[Saved data entries]
****

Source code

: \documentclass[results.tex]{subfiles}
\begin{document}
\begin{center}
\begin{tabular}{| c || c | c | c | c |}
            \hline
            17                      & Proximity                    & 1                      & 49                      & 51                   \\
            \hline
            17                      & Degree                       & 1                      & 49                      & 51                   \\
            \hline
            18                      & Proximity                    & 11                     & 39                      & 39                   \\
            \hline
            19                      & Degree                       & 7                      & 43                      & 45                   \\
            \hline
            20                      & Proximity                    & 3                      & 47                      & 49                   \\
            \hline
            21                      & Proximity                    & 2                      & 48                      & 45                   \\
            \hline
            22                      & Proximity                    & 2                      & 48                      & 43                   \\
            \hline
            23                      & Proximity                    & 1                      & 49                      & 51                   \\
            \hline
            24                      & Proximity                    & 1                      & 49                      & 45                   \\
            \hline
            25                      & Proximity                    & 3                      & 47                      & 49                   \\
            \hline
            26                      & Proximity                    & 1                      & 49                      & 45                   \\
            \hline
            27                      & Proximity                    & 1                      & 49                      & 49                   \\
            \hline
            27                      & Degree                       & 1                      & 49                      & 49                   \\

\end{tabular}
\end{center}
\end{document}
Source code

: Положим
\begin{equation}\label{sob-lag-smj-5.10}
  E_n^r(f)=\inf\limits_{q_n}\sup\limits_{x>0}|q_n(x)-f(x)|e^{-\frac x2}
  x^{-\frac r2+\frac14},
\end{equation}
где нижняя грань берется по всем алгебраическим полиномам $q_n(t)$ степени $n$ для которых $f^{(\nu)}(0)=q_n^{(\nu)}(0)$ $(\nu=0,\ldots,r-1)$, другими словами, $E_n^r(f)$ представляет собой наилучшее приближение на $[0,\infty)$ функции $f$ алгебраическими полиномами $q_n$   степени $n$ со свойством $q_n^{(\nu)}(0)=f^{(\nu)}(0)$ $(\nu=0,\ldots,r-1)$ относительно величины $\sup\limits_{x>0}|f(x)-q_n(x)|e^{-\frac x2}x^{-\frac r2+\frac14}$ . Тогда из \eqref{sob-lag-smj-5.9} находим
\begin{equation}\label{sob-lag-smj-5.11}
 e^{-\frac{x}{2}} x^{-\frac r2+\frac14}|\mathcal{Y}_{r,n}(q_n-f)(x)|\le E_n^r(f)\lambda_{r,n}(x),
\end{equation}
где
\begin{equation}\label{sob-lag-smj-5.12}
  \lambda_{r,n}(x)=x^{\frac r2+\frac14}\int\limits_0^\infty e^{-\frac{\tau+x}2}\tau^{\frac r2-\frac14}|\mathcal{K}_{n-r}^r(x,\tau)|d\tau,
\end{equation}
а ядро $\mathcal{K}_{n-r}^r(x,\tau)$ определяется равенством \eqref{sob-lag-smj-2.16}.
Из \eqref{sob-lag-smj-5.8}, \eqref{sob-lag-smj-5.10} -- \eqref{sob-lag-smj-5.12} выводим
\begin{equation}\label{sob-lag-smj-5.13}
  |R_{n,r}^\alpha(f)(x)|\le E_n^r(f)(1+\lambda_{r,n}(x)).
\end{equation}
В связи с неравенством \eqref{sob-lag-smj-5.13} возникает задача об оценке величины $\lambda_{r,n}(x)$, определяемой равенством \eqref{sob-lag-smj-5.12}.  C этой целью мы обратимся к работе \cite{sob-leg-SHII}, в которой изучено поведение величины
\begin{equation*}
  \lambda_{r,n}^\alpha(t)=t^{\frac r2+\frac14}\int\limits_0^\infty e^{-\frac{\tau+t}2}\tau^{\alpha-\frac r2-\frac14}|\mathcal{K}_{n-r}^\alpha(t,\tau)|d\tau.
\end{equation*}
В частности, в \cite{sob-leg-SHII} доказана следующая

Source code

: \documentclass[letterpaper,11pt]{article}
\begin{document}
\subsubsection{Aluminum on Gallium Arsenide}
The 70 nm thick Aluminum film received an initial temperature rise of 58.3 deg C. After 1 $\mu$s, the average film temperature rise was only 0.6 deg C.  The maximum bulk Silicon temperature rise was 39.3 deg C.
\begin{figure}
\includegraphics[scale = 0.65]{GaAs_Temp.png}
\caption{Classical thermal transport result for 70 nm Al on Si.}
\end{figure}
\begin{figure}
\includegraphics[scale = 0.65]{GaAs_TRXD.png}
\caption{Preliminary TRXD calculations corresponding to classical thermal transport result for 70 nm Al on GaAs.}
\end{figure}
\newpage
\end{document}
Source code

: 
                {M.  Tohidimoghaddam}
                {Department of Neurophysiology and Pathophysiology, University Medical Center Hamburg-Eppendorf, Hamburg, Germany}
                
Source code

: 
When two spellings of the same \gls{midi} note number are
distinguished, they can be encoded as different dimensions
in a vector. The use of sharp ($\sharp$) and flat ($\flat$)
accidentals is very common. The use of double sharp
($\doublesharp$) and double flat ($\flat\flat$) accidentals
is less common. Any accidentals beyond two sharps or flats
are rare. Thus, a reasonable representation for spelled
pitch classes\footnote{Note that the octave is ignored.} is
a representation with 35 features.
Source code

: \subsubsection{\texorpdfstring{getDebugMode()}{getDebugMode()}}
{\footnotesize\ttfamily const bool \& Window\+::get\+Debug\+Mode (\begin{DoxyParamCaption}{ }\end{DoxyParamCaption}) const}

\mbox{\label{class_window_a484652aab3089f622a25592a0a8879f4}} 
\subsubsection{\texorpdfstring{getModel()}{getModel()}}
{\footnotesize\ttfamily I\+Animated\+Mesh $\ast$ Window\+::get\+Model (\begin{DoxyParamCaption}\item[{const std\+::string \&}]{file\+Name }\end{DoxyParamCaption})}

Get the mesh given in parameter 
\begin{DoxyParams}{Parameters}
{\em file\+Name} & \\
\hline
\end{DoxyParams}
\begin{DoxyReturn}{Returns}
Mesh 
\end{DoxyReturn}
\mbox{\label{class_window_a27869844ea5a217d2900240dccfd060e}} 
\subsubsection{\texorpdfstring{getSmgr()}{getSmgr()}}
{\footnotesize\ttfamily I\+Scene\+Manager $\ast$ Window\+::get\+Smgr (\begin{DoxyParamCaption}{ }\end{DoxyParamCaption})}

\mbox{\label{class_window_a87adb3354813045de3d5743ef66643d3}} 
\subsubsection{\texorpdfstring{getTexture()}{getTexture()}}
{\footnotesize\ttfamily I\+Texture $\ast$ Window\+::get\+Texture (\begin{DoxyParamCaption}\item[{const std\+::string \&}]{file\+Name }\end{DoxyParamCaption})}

****

### YOUR ASSIGNMENT
Determine how many lines in the data above contain the string "documentclass". Give nothing except the number.

### EXERCISE RESULT
2